Centre R&D Pierre Fabre, Applied Research Department, Pierre Fabre Dermo-cosmétique, Toulouse, France.
Brazilian Innovation Center, Pierre Fabre Dermo-cosmétique, Barra da Tijuca - Rio de Janeiro, Brasil.
Int J Cosmet Sci. 2021 Dec;43(6):691-702. doi: 10.1111/ics.12745. Epub 2021 Nov 9.
Deleterious effects of pollutants and ultraviolet radiation on the skin can be attenuated using formulations containing antioxidants. However, these have disadvantages, including chemical instability, photodegradation, poor bioavailability or biological activity. Here, two commercial formulations were evaluated: one optimized to stabilize and deliver ascorbic acid (AA) at 15% and the other containing a glucoside form of AA, namely ascorbic acid 2-glucoside (AA2G), at 1.8% and at a physiological pH. We compared the skin delivery, antioxidative effects and chemical stability of AA2G with AA in their respective formulations.

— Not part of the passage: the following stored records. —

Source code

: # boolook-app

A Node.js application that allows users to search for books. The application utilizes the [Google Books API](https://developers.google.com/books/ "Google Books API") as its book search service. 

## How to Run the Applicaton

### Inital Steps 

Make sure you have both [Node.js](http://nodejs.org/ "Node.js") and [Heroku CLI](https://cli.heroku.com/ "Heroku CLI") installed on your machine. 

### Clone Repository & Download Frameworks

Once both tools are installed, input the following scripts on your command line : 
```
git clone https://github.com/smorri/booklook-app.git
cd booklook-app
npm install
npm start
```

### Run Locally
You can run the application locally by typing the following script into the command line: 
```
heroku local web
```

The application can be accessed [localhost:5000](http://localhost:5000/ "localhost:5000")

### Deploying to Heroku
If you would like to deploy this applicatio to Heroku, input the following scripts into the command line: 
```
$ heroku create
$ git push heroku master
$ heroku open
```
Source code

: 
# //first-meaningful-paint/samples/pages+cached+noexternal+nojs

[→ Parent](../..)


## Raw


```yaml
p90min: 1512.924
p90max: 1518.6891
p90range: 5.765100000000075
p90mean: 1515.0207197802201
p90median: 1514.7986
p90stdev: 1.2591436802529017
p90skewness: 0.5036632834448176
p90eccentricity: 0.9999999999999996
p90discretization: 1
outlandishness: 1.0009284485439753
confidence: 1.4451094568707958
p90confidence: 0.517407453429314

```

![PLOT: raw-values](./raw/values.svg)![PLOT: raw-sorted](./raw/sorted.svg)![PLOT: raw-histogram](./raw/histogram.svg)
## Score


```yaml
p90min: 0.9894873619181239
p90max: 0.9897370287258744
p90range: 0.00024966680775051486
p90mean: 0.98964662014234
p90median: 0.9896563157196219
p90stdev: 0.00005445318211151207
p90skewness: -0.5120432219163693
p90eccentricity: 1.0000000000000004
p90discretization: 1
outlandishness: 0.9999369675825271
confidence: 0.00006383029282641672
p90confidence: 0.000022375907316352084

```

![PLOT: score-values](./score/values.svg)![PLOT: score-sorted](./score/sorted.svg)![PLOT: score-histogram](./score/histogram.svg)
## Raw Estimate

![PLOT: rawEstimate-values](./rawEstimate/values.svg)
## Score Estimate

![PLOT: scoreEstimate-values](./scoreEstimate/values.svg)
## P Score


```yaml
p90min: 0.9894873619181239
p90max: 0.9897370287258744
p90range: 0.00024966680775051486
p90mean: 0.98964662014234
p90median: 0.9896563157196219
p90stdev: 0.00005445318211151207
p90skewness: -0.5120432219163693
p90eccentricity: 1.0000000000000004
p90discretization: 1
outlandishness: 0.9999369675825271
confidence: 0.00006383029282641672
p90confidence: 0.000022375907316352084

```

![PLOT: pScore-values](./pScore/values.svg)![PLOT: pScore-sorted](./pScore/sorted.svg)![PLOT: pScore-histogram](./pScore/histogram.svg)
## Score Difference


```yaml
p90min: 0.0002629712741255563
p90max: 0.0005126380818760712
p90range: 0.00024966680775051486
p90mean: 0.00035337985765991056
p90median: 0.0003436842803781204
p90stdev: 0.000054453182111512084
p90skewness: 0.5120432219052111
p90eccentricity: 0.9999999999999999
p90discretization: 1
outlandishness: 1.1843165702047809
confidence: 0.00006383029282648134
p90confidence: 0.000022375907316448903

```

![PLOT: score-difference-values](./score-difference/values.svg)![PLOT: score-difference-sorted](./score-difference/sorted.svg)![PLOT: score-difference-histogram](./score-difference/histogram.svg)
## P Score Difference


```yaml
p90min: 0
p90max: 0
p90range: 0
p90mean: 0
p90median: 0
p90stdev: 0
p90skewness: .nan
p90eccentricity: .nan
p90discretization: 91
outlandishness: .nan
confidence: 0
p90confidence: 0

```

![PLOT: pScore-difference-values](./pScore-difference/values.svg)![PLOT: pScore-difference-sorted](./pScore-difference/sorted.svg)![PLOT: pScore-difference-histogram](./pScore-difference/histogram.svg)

Skin delivery was measured using fresh viable human skin explants, and oxidative stress was measured using a human reconstructed epidermal (RHE) model according to levels of malondialdehyde (MDA), superoxide dismutase (SOD) and catalase.
Ascorbic acid 2-glucoside was completely metabolized to AA by the skin before entering the receptor compartment. The skin contained parent and AA, indicating a reserve of AA2G was present for further metabolism. For AA2G and AA, maximum flux of AA-equivalents was at 12 h, with continued absorption over 24 h. The absolute amount in µg was higher in the skin after application of AA than after application of AA2G. This may suggest a greater antioxidative effect; however, according to all three measurements of oxidative stress, the protective effect of AA and AA2G was similar. Unlike AA, AA2G was chemically stable under storage conditions.
A lower concentration of AA2G is as effective as the active metabolite, AA, in terms of antioxidant effects. AA2G was chemically stable and can be applied at a lower concentration than AA, thus avoiding the need for an acidic formulation with a pH below 3.5.
使用含有抗氧化剂的制剂可以减轻污染物和紫外线辐射对皮肤的有害影响。然而,这些制剂也有缺点,包括化学不稳定性、光降解、生物利用度或生物活性差。在这里,我们评估了两种商业制剂:一种是优化的制剂,可稳定并输送 15%的抗坏血酸(AA);另一种含有 AA 的糖苷形式,即抗坏血酸 2-糖苷(AA2G),浓度为 1.8%,且处于生理 pH 值。我们比较了 AA2G 和 AA 在各自制剂中的皮肤输送、抗氧化作用和化学稳定性。
使用新鲜的活体人皮肤外植体测量 AA2G 和 AA 的皮肤输送,根据丙二醛(MDA)、超氧化物歧化酶(SOD)和过氧化氢酶的水平,用人重建的表皮(RHE)模型测量氧化应激。
AA2G 在进入受体室之前被皮肤完全代谢为 AA。皮肤中含有母体和 AA,表明存在 AA2G 的储备以进行进一步代谢。对于 AA2G 和 AA,AA-等价物的最大通量在 12 小时,24 小时内持续吸收。AA 应用后皮肤中 AA 的绝对量高于 AA2G。这可能表明 AA 具有更大的抗氧化作用;然而,根据三种氧化应激测量方法,AA 和 AA2G 的保护作用相似。与 AA 不同,AA2G 在储存条件下化学稳定。
AA2G 的浓度低于 AA 时,在抗氧化作用方面与活性代谢物 AA 一样有效。AA2G 化学稳定,可以以低于 AA 的浓度应用,从而避免需要 pH 值低于 3.5 的酸性制剂。